A Inflação oficial do país, medida pelo IPCA (Índice Nacional de Preços ao Consumidor Amplo), apresentou alta de 0,43%, com um acréscimo de 0,11 ponto percentual sobre o mês anterior, quando foi de 0,32%). Esta é a maior variação mensal observada desde o mês de outubro.



                                                             

 

Nos últimos 12 meses, o índice ficou em 3,89% - percentual abaixo da meta inflacionária estipulada para 2019, de 4,25%, com margem de tolerância de 1,5 pontos percentuais para baixo ou para cima (entre 2,75% e 5,75%). No acumulado anual, a alta foi de 0,75%.

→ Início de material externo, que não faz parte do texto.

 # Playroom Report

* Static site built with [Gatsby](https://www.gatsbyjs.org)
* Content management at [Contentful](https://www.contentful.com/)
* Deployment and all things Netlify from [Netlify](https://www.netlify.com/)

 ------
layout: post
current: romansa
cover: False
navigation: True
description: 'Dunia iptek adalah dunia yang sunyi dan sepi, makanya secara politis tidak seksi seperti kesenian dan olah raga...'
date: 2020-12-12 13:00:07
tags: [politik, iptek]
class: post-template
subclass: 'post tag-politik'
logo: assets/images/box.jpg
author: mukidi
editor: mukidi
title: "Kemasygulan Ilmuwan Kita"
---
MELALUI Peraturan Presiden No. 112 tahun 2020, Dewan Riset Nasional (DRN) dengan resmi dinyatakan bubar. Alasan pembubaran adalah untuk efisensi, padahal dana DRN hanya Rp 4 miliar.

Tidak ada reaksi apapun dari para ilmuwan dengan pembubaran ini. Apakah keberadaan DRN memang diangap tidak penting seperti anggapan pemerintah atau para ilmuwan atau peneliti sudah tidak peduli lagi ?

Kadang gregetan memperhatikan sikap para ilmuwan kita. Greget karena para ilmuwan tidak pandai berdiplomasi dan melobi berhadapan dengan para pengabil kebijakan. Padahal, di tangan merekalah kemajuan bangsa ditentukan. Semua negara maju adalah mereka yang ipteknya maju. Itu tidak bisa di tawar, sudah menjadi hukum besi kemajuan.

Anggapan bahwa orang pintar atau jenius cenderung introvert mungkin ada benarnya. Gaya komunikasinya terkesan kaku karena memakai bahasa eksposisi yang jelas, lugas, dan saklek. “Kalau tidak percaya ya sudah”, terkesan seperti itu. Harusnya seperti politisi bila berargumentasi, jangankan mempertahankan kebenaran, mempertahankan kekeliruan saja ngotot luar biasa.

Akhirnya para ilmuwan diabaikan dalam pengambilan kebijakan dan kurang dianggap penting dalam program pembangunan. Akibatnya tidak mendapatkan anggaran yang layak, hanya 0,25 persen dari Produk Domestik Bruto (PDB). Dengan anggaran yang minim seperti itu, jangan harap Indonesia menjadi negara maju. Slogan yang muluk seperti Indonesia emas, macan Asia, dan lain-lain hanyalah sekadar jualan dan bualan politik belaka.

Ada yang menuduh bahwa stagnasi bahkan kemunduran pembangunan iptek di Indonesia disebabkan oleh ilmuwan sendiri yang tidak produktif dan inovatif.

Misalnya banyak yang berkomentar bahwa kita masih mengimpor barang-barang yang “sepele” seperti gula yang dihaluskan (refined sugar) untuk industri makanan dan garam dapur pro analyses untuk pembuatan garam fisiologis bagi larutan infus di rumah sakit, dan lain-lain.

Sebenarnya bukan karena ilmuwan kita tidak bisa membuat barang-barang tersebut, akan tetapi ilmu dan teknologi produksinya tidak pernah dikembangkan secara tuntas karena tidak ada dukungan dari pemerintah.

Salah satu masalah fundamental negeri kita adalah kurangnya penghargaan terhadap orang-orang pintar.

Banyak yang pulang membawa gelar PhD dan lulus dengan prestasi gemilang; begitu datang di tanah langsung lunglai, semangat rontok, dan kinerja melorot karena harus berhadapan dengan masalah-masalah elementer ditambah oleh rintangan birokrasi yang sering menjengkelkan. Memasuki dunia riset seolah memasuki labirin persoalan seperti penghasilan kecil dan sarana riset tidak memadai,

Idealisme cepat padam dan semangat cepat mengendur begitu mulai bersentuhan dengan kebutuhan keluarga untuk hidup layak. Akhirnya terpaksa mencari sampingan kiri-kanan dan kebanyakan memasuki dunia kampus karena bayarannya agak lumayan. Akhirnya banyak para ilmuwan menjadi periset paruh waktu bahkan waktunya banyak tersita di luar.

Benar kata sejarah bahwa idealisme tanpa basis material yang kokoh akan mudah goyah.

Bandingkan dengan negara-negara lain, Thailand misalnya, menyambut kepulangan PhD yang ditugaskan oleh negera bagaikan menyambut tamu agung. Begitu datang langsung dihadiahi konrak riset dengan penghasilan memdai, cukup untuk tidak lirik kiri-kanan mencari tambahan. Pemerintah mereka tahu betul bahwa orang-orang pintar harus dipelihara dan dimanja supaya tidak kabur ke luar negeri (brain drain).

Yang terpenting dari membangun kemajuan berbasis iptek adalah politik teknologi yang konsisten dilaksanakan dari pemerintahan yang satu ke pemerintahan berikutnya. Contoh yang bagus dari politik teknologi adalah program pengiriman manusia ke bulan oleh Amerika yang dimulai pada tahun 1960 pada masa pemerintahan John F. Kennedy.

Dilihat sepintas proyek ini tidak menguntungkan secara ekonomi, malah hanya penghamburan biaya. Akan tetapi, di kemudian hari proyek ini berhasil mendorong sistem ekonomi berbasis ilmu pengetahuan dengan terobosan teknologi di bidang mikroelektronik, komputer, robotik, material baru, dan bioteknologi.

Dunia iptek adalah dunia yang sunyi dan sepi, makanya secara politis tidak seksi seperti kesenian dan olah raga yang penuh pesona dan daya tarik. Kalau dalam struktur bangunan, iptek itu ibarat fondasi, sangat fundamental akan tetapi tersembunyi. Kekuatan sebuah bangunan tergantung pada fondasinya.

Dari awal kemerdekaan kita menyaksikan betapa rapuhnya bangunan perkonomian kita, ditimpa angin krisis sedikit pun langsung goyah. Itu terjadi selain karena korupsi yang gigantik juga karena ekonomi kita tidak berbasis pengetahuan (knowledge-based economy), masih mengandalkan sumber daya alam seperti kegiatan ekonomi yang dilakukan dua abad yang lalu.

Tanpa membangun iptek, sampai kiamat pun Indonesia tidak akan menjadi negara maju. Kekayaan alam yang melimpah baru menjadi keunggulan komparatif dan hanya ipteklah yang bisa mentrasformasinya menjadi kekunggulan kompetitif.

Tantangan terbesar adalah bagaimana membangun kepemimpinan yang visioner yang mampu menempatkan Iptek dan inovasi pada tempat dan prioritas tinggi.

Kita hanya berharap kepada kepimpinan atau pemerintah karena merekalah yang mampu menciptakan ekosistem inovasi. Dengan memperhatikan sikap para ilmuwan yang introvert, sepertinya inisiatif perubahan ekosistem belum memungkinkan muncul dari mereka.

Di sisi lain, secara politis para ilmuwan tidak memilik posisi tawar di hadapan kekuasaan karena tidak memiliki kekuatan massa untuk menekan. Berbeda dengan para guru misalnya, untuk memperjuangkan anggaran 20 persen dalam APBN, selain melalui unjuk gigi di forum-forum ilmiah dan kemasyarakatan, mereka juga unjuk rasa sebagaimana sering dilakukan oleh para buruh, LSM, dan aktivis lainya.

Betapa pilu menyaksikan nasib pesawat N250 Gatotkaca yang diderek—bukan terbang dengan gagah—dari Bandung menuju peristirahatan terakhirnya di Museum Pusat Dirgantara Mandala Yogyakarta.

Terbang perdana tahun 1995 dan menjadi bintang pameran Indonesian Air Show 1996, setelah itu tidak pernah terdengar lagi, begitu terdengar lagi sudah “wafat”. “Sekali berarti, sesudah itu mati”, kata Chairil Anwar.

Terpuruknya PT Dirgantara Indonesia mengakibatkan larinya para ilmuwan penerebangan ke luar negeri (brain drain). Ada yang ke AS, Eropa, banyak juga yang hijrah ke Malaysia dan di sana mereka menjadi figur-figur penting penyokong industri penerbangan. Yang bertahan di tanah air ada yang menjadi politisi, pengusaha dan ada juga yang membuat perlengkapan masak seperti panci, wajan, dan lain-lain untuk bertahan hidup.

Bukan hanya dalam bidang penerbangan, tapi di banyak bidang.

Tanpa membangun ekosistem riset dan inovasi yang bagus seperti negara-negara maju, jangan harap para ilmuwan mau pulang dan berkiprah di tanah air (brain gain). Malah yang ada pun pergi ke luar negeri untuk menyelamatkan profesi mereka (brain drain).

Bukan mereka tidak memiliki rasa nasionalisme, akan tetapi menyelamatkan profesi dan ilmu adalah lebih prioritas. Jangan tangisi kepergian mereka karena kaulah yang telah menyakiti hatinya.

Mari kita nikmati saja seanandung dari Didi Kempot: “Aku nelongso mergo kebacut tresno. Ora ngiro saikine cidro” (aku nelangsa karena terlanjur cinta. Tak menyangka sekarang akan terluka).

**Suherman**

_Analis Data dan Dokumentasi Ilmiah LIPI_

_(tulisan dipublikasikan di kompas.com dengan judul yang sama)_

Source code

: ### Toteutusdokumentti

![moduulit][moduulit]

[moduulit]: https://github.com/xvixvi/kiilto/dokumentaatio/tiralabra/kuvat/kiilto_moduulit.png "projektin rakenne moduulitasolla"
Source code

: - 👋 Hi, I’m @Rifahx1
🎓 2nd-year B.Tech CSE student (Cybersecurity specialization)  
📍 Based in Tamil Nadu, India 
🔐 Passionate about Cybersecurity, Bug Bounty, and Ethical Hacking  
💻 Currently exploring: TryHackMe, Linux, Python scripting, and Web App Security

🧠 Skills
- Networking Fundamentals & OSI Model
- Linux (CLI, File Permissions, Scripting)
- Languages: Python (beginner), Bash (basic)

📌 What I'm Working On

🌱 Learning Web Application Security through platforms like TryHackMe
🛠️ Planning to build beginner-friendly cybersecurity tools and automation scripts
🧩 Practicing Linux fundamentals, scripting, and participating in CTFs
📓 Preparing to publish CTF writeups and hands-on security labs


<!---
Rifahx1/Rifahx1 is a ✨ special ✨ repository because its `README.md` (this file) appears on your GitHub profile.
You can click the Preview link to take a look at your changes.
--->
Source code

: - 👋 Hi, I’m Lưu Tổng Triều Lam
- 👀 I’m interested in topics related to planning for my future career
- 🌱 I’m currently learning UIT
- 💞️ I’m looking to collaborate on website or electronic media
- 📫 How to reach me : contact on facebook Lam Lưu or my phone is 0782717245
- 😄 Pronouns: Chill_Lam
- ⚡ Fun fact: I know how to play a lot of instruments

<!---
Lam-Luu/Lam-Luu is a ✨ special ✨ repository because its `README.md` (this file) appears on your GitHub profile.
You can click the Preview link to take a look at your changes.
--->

                                                               

 

Inflação por grupo de produtos e serviços

Seis dos nove grupos de produtos e serviços pesquisados pelo IBGE apresentaram alta de janeiro para fevereiro – Educação, Alimentação e Bebidas foram os principais fatores que influíram na inflação. O primeiro grupamento mostrou variação positiva de 3,53%, impulsionada pelos reajustes praticados no início do ano letivo, principalmente nas mensalidades dos cursos regulares (em média, os valores cresceram 4,58%). No segundo, a variação foi de 0,75%, catalisada, em especial, pelas altas registradas nos preços do feijão-carioca (51,58%), da batata-inglesa (25,21%), das hortaliças (12,13%) e do leite longa vida (2,41%).

 

Variação de preços (Produtos e Serviços) 

  • Educação: 3,53%
  • Alimentação e Bebidas: 0,78%
  • Saúde e Cuidados Pessoais: 0,49%
  • Habitação: 0,38%
  • Despesas Pessoais: 0,18%
  • Comunicação: 0,00%
  • Artigos de Residência: 0,20%
  • Vestuário: -0,33%
  • Transportes: -0,34%

Inflação por regiões

(dez regiões metropolitanas, mais os municípios de Goiânia, Campo Grande, Rio Branco, São Luís, Aracaju e  Brasília)

Em fevereiro, as cidades de Rio Branco e Belém apresentaram as maiores altas, variação de 1,12% e 0,93% respectivamente. Já a capital federal, Brasília, registrou deflação, ou seja, variação negativa de -0,18%. 

 

 Variação de preços (por regiões)

 

  • Rio Branco: 1,12%
  • Belém: 0,93%
  • São Luís: 0,43%
  • Fortaleza: 0,69%
  • Recife: 0,59%
  • Aracaju: 0,54%
  • Salvador: 0,18%
  • Belo Horizonte: 0,51%
  • Vitória: 0,58%
  • Rio de Janeiro: 0,48%
  • São Paulo: 0,44%
  • Curitiba: 0,18%
  • Porto Alegre: 0,15%
  • Campo Grande: 0,52%
  • Goiânia: 0,87%
  • Brasília: -0,18%

 

Previsão para 2019

Para 2019, o mercado financeiro brasileiro acredita que o IPCA terá variação positiva de 3,87%, percentual que se mantém, no entanto, abaixo da meta governamental, fixada em 4,25%.

A ociosidade da capacidade produtiva e a morosidade na recuperação do mercado de trabalho tem reduzido a demanda doméstica, gerando,  consequentemente, menor pressão sobre o nível de preços. Diante deste contexto, a projeção do mercado mostra-se consistente.